Dość przypomnieć, że korzenie solidarnościowe mają niegdysiejsze ROAD, PC, ZChN, PChD, RS AWS, PK, SKL, UD, UP, SP, UW (pamiętacie, co oznaczają te skróty?), jak i obecne PiS, PO. Nawet obecne PSL to efekt połączenia ZSL i PSL „Solidarność”. Każde z tych środowisk wnosiło do „S” swoją cząstkę, tworząc jej wielkość i różnorodność. Nikt z nich nie ma monopolu na ideę „S”.

„Solidarność” w roku swego 40-lecia istnieje i nadal jest znaczącym podmiotem na polskiej scenie politycznej. Jej głos jest nadal słyszalny. Ma dużo do powiedzenia. Ale będzie karłowacieć, jeśli szefostwo Związku będzie wiązać jej wielkość z jedną partią (mniejsza w tej chwili o nazwę). Przyklejenie „S” do jednej partii spowoduje, że liczebność Związku będzie się ograniczała tylko do zwolenników tej jednej partii bez szans na rozwój.

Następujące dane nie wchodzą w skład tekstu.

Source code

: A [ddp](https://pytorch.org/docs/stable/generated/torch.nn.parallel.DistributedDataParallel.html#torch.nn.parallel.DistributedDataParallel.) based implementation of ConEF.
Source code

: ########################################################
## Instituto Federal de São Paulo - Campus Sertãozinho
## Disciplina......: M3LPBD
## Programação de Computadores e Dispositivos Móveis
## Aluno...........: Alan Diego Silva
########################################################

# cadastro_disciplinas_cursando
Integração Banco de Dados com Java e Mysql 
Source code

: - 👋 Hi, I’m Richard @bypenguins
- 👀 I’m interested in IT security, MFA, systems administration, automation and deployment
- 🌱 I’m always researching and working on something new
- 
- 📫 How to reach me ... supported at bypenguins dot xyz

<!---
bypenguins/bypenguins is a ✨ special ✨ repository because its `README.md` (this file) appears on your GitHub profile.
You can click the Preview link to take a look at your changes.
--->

Całkiem niedawno „S” prowadziła kampanię „Solidarność. Not for sale”. No właśnie, nie chciałbym, by „S” sama zaprzeczyła swojej historii i tożsamości i rozprzedała swoje dziedzictwo, bo wtedy rzeczywiście stanie się przystawką, z którą liczyć się będzie z czasem coraz mniej ludzi w polityce. A na to nie zasłużyła.